**Task item:** A faithful copy of all the data is required; pictures should not be included.

Stored items
/---

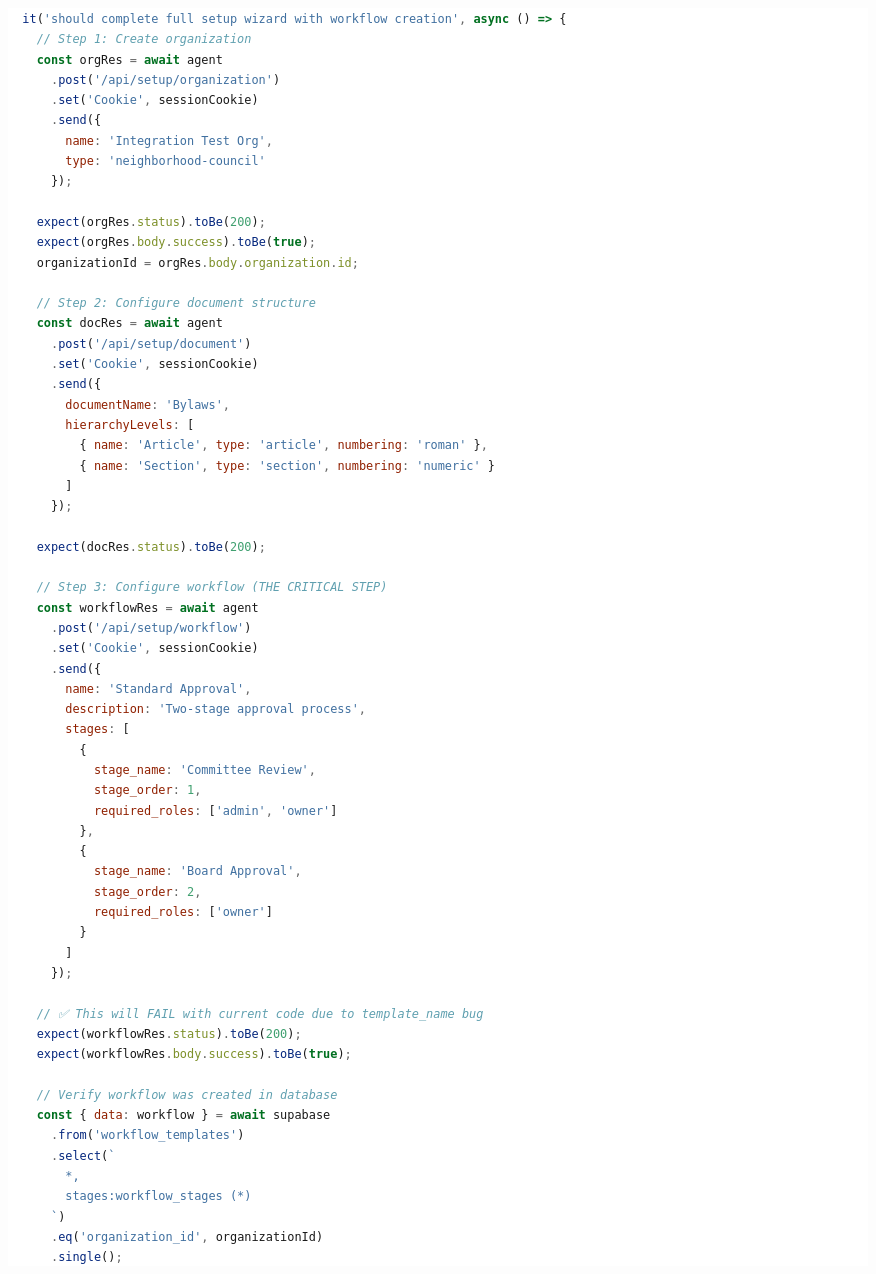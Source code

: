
 ```javascript
  it('should complete full setup wizard with workflow creation', async () => {
    // Step 1: Create organization
    const orgRes = await agent
      .post('/api/setup/organization')
      .set('Cookie', sessionCookie)
      .send({
        name: 'Integration Test Org',
        type: 'neighborhood-council'
      });

    expect(orgRes.status).toBe(200);
    expect(orgRes.body.success).toBe(true);
    organizationId = orgRes.body.organization.id;

    // Step 2: Configure document structure
    const docRes = await agent
      .post('/api/setup/document')
      .set('Cookie', sessionCookie)
      .send({
        documentName: 'Bylaws',
        hierarchyLevels: [
          { name: 'Article', type: 'article', numbering: 'roman' },
          { name: 'Section', type: 'section', numbering: 'numeric' }
        ]
      });

    expect(docRes.status).toBe(200);

    // Step 3: Configure workflow (THE CRITICAL STEP)
    const workflowRes = await agent
      .post('/api/setup/workflow')
      .set('Cookie', sessionCookie)
      .send({
        name: 'Standard Approval',
        description: 'Two-stage approval process',
        stages: [
          {
            stage_name: 'Committee Review',
            stage_order: 1,
            required_roles: ['admin', 'owner']
          },
          {
            stage_name: 'Board Approval',
            stage_order: 2,
            required_roles: ['owner']
          }
        ]
      });

    // ✅ This will FAIL with current code due to template_name bug
    expect(workflowRes.status).toBe(200);
    expect(workflowRes.body.success).toBe(true);

    // Verify workflow was created in database
    const { data: workflow } = await supabase
      .from('workflow_templates')
      .select(`
        *,
        stages:workflow_stages (*)
      `)
      .eq('organization_id', organizationId)
      .single();

```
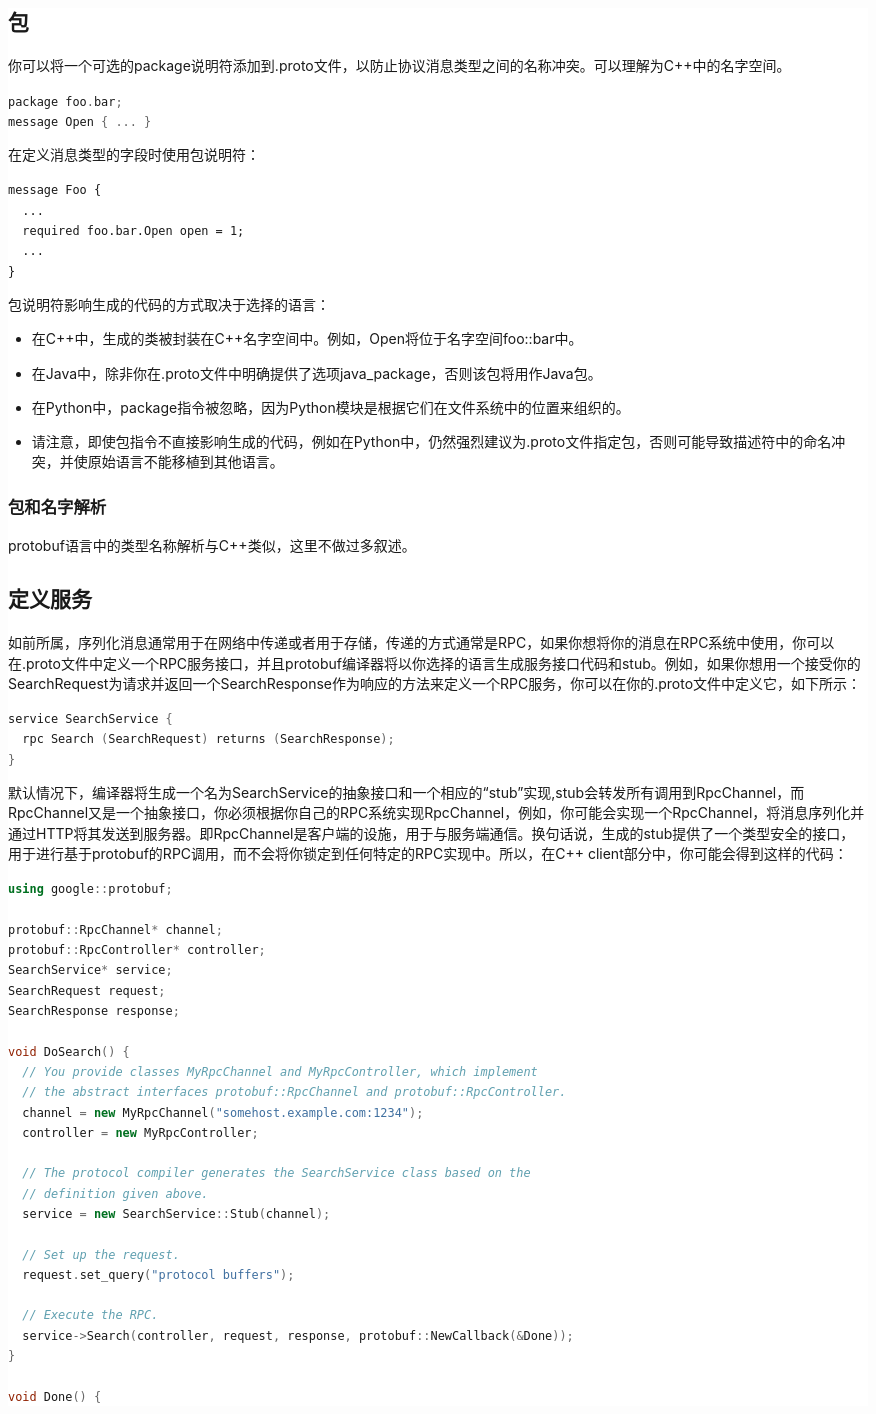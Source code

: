 ## 包
你可以将一个可选的package说明符添加到.proto文件，以防止协议消息类型之间的名称冲突。可以理解为C++中的名字空间。  
```C++
package foo.bar;
message Open { ... }
```
在定义消息类型的字段时使用包说明符：  
```
message Foo {
  ...
  required foo.bar.Open open = 1;
  ...
}
```
包说明符影响生成的代码的方式取决于选择的语言：  
 - 在C++中，生成的类被封装在C++名字空间中。例如，Open将位于名字空间foo::bar中。
 - 在Java中，除非你在.proto文件中明确提供了选项java_package，否则该包将用作Java包。
 - 在Python中，package指令被忽略，因为Python模块是根据它们在文件系统中的位置来组织的。

- 请注意，即使包指令不直接影响生成的代码，例如在Python中，仍然强烈建议为.proto文件指定包，否则可能导致描述符中的命名冲突，并使原始语言不能移植到其他语言。  

### 包和名字解析
protobuf语言中的类型名称解析与C++类似，这里不做过多叙述。

## 定义服务
如前所属，序列化消息通常用于在网络中传递或者用于存储，传递的方式通常是RPC，如果你想将你的消息在RPC系统中使用，你可以在.proto文件中定义一个RPC服务接口，并且protobuf编译器将以你选择的语言生成服务接口代码和stub。例如，如果你想用一个接受你的SearchRequest为请求并返回一个SearchResponse作为响应的方法来定义一个RPC服务，你可以在你的.proto文件中定义它，如下所示：  
```C++
service SearchService {
  rpc Search (SearchRequest) returns (SearchResponse);
}
```
默认情况下，编译器将生成一个名为SearchService的抽象接口和一个相应的“stub”实现,stub会转发所有调用到RpcChannel，而RpcChannel又是一个抽象接口，你必须根据你自己的RPC系统实现RpcChannel，例如，你可能会实现一个RpcChannel，将消息序列化并通过HTTP将其发送到服务器。即RpcChannel是客户端的设施，用于与服务端通信。换句话说，生成的stub提供了一个类型安全的接口，用于进行基于protobuf的RPC调用，而不会将你锁定到任何特定的RPC实现中。所以，在C++ client部分中，你可能会得到这样的代码：  
```C++
using google::protobuf;

protobuf::RpcChannel* channel;
protobuf::RpcController* controller;
SearchService* service;
SearchRequest request;
SearchResponse response;

void DoSearch() {
  // You provide classes MyRpcChannel and MyRpcController, which implement
  // the abstract interfaces protobuf::RpcChannel and protobuf::RpcController.
  channel = new MyRpcChannel("somehost.example.com:1234");
  controller = new MyRpcController;

  // The protocol compiler generates the SearchService class based on the
  // definition given above.
  service = new SearchService::Stub(channel);

  // Set up the request.
  request.set_query("protocol buffers");

  // Execute the RPC.
  service->Search(controller, request, response, protobuf::NewCallback(&Done));
}

void Done() {
```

\---

**Output:**
Source code

:
 ```javascript
  it('should complete full setup wizard with workflow creation', async () => {
    // Step 1: Create organization
    const orgRes = await agent
      .post('/api/setup/organization')
      .set('Cookie', sessionCookie)
      .send({
        name: 'Integration Test Org',
        type: 'neighborhood-council'
      });

    expect(orgRes.status).toBe(200);
    expect(orgRes.body.success).toBe(true);
    organizationId = orgRes.body.organization.id;

    // Step 2: Configure document structure
    const docRes = await agent
      .post('/api/setup/document')
      .set('Cookie', sessionCookie)
      .send({
        documentName: 'Bylaws',
        hierarchyLevels: [
          { name: 'Article', type: 'article', numbering: 'roman' },
          { name: 'Section', type: 'section', numbering: 'numeric' }
        ]
      });

    expect(docRes.status).toBe(200);

    // Step 3: Configure workflow (THE CRITICAL STEP)
    const workflowRes = await agent
      .post('/api/setup/workflow')
      .set('Cookie', sessionCookie)
      .send({
        name: 'Standard Approval',
        description: 'Two-stage approval process',
        stages: [
          {
            stage_name: 'Committee Review',
            stage_order: 1,
            required_roles: ['admin', 'owner']
          },
          {
            stage_name: 'Board Approval',
            stage_order: 2,
            required_roles: ['owner']
          }
        ]
      });

    // ✅ This will FAIL with current code due to template_name bug
    expect(workflowRes.status).toBe(200);
    expect(workflowRes.body.success).toBe(true);

    // Verify workflow was created in database
    const { data: workflow } = await supabase
      .from('workflow_templates')
      .select(`
        *,
        stages:workflow_stages (*)
      `)
      .eq('organization_id', organizationId)
      .single();

```
Source code

: ## 包
你可以将一个可选的package说明符添加到.proto文件，以防止协议消息类型之间的名称冲突。可以理解为C++中的名字空间。  
```C++
package foo.bar;
message Open { ... }
```
在定义消息类型的字段时使用包说明符：  
```
message Foo {
  ...
  required foo.bar.Open open = 1;
  ...
}
```
包说明符影响生成的代码的方式取决于选择的语言：  
 - 在C++中，生成的类被封装在C++名字空间中。例如，Open将位于名字空间foo::bar中。
 - 在Java中，除非你在.proto文件中明确提供了选项java_package，否则该包将用作Java包。
 - 在Python中，package指令被忽略，因为Python模块是根据它们在文件系统中的位置来组织的。

- 请注意，即使包指令不直接影响生成的代码，例如在Python中，仍然强烈建议为.proto文件指定包，否则可能导致描述符中的命名冲突，并使原始语言不能移植到其他语言。  

### 包和名字解析
protobuf语言中的类型名称解析与C++类似，这里不做过多叙述。

## 定义服务
如前所属，序列化消息通常用于在网络中传递或者用于存储，传递的方式通常是RPC，如果你想将你的消息在RPC系统中使用，你可以在.proto文件中定义一个RPC服务接口，并且protobuf编译器将以你选择的语言生成服务接口代码和stub。例如，如果你想用一个接受你的SearchRequest为请求并返回一个SearchResponse作为响应的方法来定义一个RPC服务，你可以在你的.proto文件中定义它，如下所示：  
```C++
service SearchService {
  rpc Search (SearchRequest) returns (SearchResponse);
}
```
默认情况下，编译器将生成一个名为SearchService的抽象接口和一个相应的“stub”实现,stub会转发所有调用到RpcChannel，而RpcChannel又是一个抽象接口，你必须根据你自己的RPC系统实现RpcChannel，例如，你可能会实现一个RpcChannel，将消息序列化并通过HTTP将其发送到服务器。即RpcChannel是客户端的设施，用于与服务端通信。换句话说，生成的stub提供了一个类型安全的接口，用于进行基于protobuf的RPC调用，而不会将你锁定到任何特定的RPC实现中。所以，在C++ client部分中，你可能会得到这样的代码：  
```C++
using google::protobuf;

protobuf::RpcChannel* channel;
protobuf::RpcController* controller;
SearchService* service;
SearchRequest request;
SearchResponse response;

void DoSearch() {
  // You provide classes MyRpcChannel and MyRpcController, which implement
  // the abstract interfaces protobuf::RpcChannel and protobuf::RpcController.
  channel = new MyRpcChannel("somehost.example.com:1234");
  controller = new MyRpcController;

  // The protocol compiler generates the SearchService class based on the
  // definition given above.
  service = new SearchService::Stub(channel);

  // Set up the request.
  request.set_query("protocol buffers");

  // Execute the RPC.
  service->Search(controller, request, response, protobuf::NewCallback(&Done));
}

void Done() {
```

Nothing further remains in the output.